Are there any plans to support sort order in fulltext search index?

Hi all,

Context

Currently we are evaluating using Full-text search (FTS) index for some of our use cases. In one of the use cases we want to show data matching hashtag and results are sorted by a property (creation time) and we were not able to sort by property and limit the results with FTS index query method (db.index.fulltext.queryNodes).

Here is simplified data model:

MERGE (g:Group {id: string})
MERGE (a:Article {
   content: string, group_id: string,
   created_at: unixtimestamp,
   created_at_str: "20210819T1200"})
MERGE (g)-[:CONTAINS]->(a)

What we have tried

Example case: group1 has 90.000 articles, group2 has 10.000 articles

// index
call db.index.fulltext.createNodeIndex("fts__article",
    ["Article"], ["content", "group_id", "created_at_str"]);

// query most recent articles with very common hashtag
// (lets assume this hashtag is available in all articles,
// neo4j is sorting 100k articles outside of full text search index
with 'group_id: (group1 OR group2) AND content: "#verycommonhashtag"' as query
call db.index.fulltext.queryNodes("fts__article", query)
yield node as a, score
return a
order by a.created_at desc
limit 100

Boosting

Imagine now we have 1M matching articles and query is getting slower and slower because of sorting 1M data.

We have considered boosting results by creation time and limit results to order by doing:

with 'group_id: (group1 OR group2) AND content: "#verycommonhashtag" AND (created_at_str: 202108*^10 OR created_at_str: 202107*^8 OR created_at_str:202*^1)' as query
call db.index.fulltext.queryNodes("fts__article", query, {limit: 1000}
yield node as a, score
return a
order by a.created_at desc
limit 100

Problem with boosting

which boosts articles from last 2 month then limits results by 1000, then we order outside of FTS index. This works fine if distribution of data on each group is almost similar every day or every month across all groups. But we have some groups which are very active in some days and in-active in some other weeks, which makes it difficult to create boosting condition, should boosting criteria be by month (202108^10), by week (2021-week-34^10), by day (20210819^10) or even by hour?

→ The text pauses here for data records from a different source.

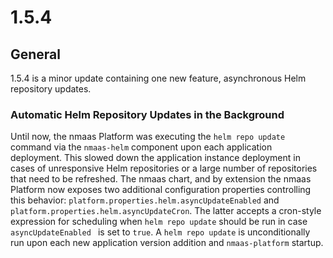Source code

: # 1.5.4

## General

1.5.4 is a minor update containing one new feature, asynchronous Helm repository updates.

### Automatic Helm Repository Updates in the Background

Until now, the nmaas Platform was executing the `helm repo update` command via the `nmaas-helm` component upon each application deployment. This slowed down the application instance deployment in cases of unresponsive Helm repositories or a large number of repositories that need to be refreshed. The nmaas chart, and by extension the nmaas Platform now exposes two additional configuration properties controlling this behavior: `platform.properties.helm.asyncUpdateEnabled` and `platform.properties.helm.asyncUpdateCron`. The latter accepts a cron-style expression for scheduling when `helm repo update` should be run in case `asyncUpdateEnabled ` is set to `true`. A `helm repo update` is unconditionally run upon each new application version addition and `nmaas-platform` startup.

Imagine 1 group had 2.000 articles on a single day and we are boosting by day or week, when we limit by 1.000 we are missing some articles which might be more recent than articles returned as a result of limiting

Feature request

Based on these observations, we are thinking maybe ordering inside Lucene might be helpful for us and faster. Still 1M articles should be sorted somewhere if they match criteria, either by Lucene or by Neo4j, considering that data is already in Lucene it might be faster than (1) fetching matched results from Lucene (2) then order in Neo4j.

Do you guys have plans to add sort order in FTS index?

Thanks a lot for awesome product!

  1. you should not merge on multiple properties just the id(s) you have in your constraint

one thing you can try to utilize both indexes the regular one on :Article(created_at) and the FTS

with 'group_id: (group1 OR group2) AND content: "#verycommonhashtag" AND (created_at_str: 202108*^10 OR created_at_str: 202107*^8 OR created_at_str:202*^1)' as query
call db.index.fulltext.queryNodes("fts__article", query, {limit: 1000}
yield node as a, score
match (b:Article) where b.created_at > 0  // or < datetime() 
and a=b // alternatively where id(b) = id(a)
return b
order by b.created_at desc
limit 100

Hi Michael,

Thanks for taking time to look into my question/feature request.

you should not merge on multiple properties just the id(s) you have in your constraint

Not sure I understand this statement, what do you mean here, can you please expand little bit more what it means "merging" here? I am only returning results from FTS index ordered by time

regarding query you have shared, I have 2 questions:

  • you are still limiting results when querying FTS index boosted by time (which is the problem on its own as described in question, problem here is 1001st article which is not included in the results might be most recent article, which we want to include)
  • any reason why condition you set should be faster where b.created_at > 0 and id(b) == id(a)? (because we already have 1000 articles from FTS, why should we bother another index again to sort data?)

Thanks again!